Record excerpts section start

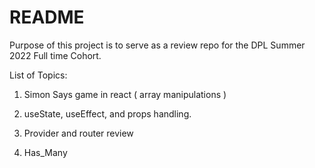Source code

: # README

Purpose of this project is to serve as a review repo for the DPL Summer 2022 Full time Cohort.

List of Topics:

1. Simon Says game in react ( array manipulations )

2. useState, useEffect, and props handling.

3. Provider and router review

4. Has_Many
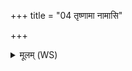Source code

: +++
title = "04 तृष्णामा नामासि"

+++
<details><summary>मूलम् (WS)</summary>

तृष्णामा नामासि कृष्णशकुनेर्मुखं निर्ऋतेर्मुखम् ।  
तं त्वा स्वप्न तथा विद्म ॥ ४ ॥
</details>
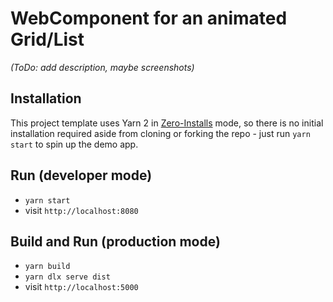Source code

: # WebComponent for an animated Grid/List

_(ToDo: add description, maybe screenshots)_

## Installation

This project template uses Yarn 2 in [Zero-Installs](https://yarnpkg.com/features/zero-installs)
mode, so there is no initial installation required aside from cloning or forking the repo - just run
`yarn start` to spin up the demo app.

## Run (developer mode)

* `yarn start`
* visit `http://localhost:8080`

## Build and Run (production mode)

* `yarn build`
* `yarn dlx serve dist`
* visit `http://localhost:5000`
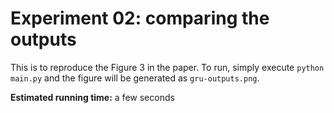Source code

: # Experiment 02: comparing the outputs

This is to reproduce the Figure 3 in the paper.
To run, simply execute `python main.py` and the figure will be generated as `gru-outputs.png`.

**Estimated running time:** a few seconds
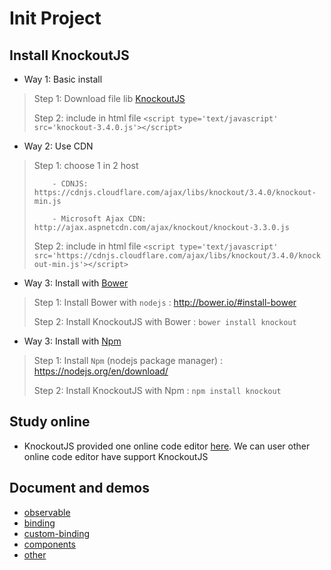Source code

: # Init Project

## Install KnockoutJS

* Way 1: Basic install

> Step 1: Download file lib [KnockoutJS](http://knockoutjs.com/downloads/knockout-3.4.0.js)
>
> Step 2: include in html file `<script type='text/javascript' src='knockout-3.4.0.js'></script>`

* Way 2: Use CDN

> Step 1: choose 1 in 2 host
>
>         - CDNJS: https://cdnjs.cloudflare.com/ajax/libs/knockout/3.4.0/knockout-min.js
>
>         - Microsoft Ajax CDN: http://ajax.aspnetcdn.com/ajax/knockout/knockout-3.3.0.js
>
> Step 2: include in html file `<script type='text/javascript' src='https://cdnjs.cloudflare.com/ajax/libs/knockout/3.4.0/knockout-min.js'></script>`

* Way 3: Install with [Bower](http://bower.io/)

> Step 1: Install Bower with `nodejs` : http://bower.io/#install-bower
>
> Step 2: Install KnockoutJS with Bower : `bower install knockout`

* Way 3: Install with [Npm](https://www.npmjs.com/)

> Step 1: Install `Npm` (nodejs package manager) : https://nodejs.org/en/download/
>
> Step 2: Install KnockoutJS with Npm : `npm install knockout`

## Study online

* KnockoutJS provided one online code editor [here](http://learn.knockoutjs.com/). We can user other online code editor have support KnockoutJS

## Document and demos

* [observable](https://github.com/quach-duc-mulodo/try_knockoutjs/tree/observable)
* [binding](https://github.com/quach-duc-mulodo/try_knockoutjs/tree/binding)
* [custom-binding](#)
* [components](#)
* [other](#)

Record excerpts section end

=== Description of the task ===
Leave the pictures out and copy the rest of the data exactly.

=== Result of the task ===
Source code

: # README

Purpose of this project is to serve as a review repo for the DPL Summer 2022 Full time Cohort.

List of Topics:

1. Simon Says game in react ( array manipulations )

2. useState, useEffect, and props handling.

3. Provider and router review

4. Has_Many
Source code

: +++
title = "04 तृष्णामा नामासि"

+++
<details><summary>मूलम् (WS)</summary>

तृष्णामा नामासि कृष्णशकुनेर्मुखं निर्ऋतेर्मुखम् ।  
तं त्वा स्वप्न तथा विद्म ॥ ४ ॥
</details>
Source code

: # WebComponent for an animated Grid/List

_(ToDo: add description, maybe screenshots)_

## Installation

This project template uses Yarn 2 in [Zero-Installs](https://yarnpkg.com/features/zero-installs)
mode, so there is no initial installation required aside from cloning or forking the repo - just run
`yarn start` to spin up the demo app.

## Run (developer mode)

* `yarn start`
* visit `http://localhost:8080`

## Build and Run (production mode)

* `yarn build`
* `yarn dlx serve dist`
* visit `http://localhost:5000`
Source code

: # Experiment 02: comparing the outputs

This is to reproduce the Figure 3 in the paper.
To run, simply execute `python main.py` and the figure will be generated as `gru-outputs.png`.

**Estimated running time:** a few seconds
Source code

: # Init Project

## Install KnockoutJS

* Way 1: Basic install

> Step 1: Download file lib [KnockoutJS](http://knockoutjs.com/downloads/knockout-3.4.0.js)
>
> Step 2: include in html file `<script type='text/javascript' src='knockout-3.4.0.js'></script>`

* Way 2: Use CDN

> Step 1: choose 1 in 2 host
>
>         - CDNJS: https://cdnjs.cloudflare.com/ajax/libs/knockout/3.4.0/knockout-min.js
>
>         - Microsoft Ajax CDN: http://ajax.aspnetcdn.com/ajax/knockout/knockout-3.3.0.js
>
> Step 2: include in html file `<script type='text/javascript' src='https://cdnjs.cloudflare.com/ajax/libs/knockout/3.4.0/knockout-min.js'></script>`

* Way 3: Install with [Bower](http://bower.io/)

> Step 1: Install Bower with `nodejs` : http://bower.io/#install-bower
>
> Step 2: Install KnockoutJS with Bower : `bower install knockout`

* Way 3: Install with [Npm](https://www.npmjs.com/)

> Step 1: Install `Npm` (nodejs package manager) : https://nodejs.org/en/download/
>
> Step 2: Install KnockoutJS with Npm : `npm install knockout`

## Study online

* KnockoutJS provided one online code editor [here](http://learn.knockoutjs.com/). We can user other online code editor have support KnockoutJS

## Document and demos

* [observable](https://github.com/quach-duc-mulodo/try_knockoutjs/tree/observable)
* [binding](https://github.com/quach-duc-mulodo/try_knockoutjs/tree/binding)
* [custom-binding](#)
* [components](#)
* [other](#)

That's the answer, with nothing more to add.